Was this a one-time string of home invasions or a sign of a growing crime wave? On the surface, it appears crime is on the rise in Thornhill and Richmond Hill.
According to police statistics, the overall demands for the police service have increased from 174,611 to 242,028 over the past five years. Drug violations have increased from 1,442 in 2001 to 2,416 in 2005. Weapons v i o l a t i o n s jumped from 460 to 658 in the same period.
So what’s causing the spike in criminal activity?
Largely, population growth, according to police comments at the time. York’s population has risen from 779,063 in 2001 to over 918,000 in 2006, making it Canada’s sixth largest region. Since 1971 the population of York Region has grown a staggering 550 per cent. With an influx of people inevitably comes increased crime. But when measured against population growth, overall crime has actually decreased in the region.

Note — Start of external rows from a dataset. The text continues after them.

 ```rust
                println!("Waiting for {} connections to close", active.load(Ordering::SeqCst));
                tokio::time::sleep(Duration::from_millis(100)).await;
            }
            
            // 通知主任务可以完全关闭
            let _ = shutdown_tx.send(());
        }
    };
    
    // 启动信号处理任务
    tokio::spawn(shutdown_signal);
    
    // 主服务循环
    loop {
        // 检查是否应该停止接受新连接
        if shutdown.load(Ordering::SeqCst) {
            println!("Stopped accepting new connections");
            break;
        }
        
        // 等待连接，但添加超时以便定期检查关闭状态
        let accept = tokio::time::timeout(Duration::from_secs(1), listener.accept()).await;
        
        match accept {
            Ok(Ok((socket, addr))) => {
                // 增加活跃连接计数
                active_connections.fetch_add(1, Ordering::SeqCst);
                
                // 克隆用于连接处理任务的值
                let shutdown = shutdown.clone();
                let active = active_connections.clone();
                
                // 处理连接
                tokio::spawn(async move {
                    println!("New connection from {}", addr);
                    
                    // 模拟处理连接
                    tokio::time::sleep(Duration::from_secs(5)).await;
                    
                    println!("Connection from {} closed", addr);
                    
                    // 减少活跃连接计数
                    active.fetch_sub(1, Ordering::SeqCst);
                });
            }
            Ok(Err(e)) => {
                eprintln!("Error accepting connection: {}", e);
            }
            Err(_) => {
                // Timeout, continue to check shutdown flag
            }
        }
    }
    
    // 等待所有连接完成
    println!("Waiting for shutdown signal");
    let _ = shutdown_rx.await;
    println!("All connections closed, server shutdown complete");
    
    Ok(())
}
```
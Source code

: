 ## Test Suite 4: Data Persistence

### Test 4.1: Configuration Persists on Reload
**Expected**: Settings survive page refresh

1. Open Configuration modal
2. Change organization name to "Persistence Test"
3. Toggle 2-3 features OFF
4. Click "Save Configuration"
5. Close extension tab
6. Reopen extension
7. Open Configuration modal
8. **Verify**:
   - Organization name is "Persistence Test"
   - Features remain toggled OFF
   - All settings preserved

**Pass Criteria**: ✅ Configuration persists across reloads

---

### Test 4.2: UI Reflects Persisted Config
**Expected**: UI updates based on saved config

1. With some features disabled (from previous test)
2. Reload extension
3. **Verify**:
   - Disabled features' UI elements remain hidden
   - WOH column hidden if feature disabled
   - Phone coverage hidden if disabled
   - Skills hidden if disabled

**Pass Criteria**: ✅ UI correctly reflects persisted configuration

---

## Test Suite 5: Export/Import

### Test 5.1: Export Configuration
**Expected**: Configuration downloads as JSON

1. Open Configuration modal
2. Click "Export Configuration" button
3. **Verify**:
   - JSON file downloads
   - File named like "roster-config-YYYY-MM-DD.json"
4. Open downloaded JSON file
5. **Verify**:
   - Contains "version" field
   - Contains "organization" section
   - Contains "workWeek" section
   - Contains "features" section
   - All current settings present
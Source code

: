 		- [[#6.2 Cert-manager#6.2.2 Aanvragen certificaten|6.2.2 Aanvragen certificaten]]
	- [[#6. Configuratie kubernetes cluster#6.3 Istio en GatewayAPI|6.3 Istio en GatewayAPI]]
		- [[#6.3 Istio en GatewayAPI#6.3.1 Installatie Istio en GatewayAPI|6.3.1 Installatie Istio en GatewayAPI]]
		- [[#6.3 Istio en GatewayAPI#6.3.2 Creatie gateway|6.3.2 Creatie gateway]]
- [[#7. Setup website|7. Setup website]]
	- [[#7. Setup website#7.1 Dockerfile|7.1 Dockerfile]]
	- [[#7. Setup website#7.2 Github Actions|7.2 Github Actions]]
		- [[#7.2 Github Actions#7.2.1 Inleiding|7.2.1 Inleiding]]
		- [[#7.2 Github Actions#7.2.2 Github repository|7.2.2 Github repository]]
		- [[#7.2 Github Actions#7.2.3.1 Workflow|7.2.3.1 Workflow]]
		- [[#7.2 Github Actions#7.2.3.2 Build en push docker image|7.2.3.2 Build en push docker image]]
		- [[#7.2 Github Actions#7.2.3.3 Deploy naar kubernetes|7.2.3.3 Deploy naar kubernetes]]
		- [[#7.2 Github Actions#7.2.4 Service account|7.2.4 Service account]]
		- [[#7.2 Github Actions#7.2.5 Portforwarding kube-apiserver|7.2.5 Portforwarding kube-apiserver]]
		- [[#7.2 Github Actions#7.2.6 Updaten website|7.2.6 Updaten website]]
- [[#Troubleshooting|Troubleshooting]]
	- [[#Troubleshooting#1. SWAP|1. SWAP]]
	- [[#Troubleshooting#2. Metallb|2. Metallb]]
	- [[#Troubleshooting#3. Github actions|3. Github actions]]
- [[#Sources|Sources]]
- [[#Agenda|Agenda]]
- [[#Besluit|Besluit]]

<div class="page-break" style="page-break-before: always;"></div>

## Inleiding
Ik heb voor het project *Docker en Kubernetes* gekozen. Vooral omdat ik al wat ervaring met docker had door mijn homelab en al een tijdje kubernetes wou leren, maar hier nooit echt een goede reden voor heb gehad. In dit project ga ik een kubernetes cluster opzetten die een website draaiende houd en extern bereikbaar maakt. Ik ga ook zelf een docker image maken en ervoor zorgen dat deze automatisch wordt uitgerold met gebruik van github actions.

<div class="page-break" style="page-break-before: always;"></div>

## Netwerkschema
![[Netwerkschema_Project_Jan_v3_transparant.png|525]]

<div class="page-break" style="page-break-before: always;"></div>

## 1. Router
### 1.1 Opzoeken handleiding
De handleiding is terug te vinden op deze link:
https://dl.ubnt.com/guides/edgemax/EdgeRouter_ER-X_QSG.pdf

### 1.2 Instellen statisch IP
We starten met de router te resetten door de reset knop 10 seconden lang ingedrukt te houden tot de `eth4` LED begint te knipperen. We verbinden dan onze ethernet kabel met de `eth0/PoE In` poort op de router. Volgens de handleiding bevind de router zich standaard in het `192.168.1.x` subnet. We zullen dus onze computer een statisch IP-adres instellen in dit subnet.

Crimes against property, for example, increased from 25,572 in 2001 to 27,296 in 2004, but plunged to 23,620 in 2005. And between 2001 and 2004, crimes against persons dropped from 6,825 to 6,669.
Still, an almost 50 per cent increase in weapon and drug violations is something to be concerned about — especially when these crimes, which can be horrific, are occurring at home.
Police and community groups
have fought back,
adopting a proactive
approach to fighting
crime in the region. Sgt.
Mark Altermann heads
the York Regional Police
Crime Prevention Unit.
His job includes supervising all crime prevention officers, lending support to neighbourhood watch programs and educating community and business groups about home protection, personal safety, robbery prevention and more community initiatives.
Altermann says the fear caused by the string of home invasions last spring and summer can be attributed to the high-profile nature of the crimes.
“Whenever there are crimes that are high profile, there is always a difference between the reality of crime and the perception of crime,” he says. “Levels of concern residents have increases or decreases based on the input they have from their surroundings … [but] the reality is considerably different from the perceptions people have of crime, because you have a few incidents that become sensationalized and are more newsworthy, and it seems to capture people’s imagination.”
This is a natural reaction to highprofile and serious crimes, says Gillian Freeman, executive director of Victim Services of York Region, a non-profit, charitable organization that offers 24-hour support to persons victimized by crime. Community members often experience the same reaction to crime as those directly affected.
After a series of home invasions, members of the community might experience fear, anxiety and nervousness, even if they weren’t directly exposed to the crime.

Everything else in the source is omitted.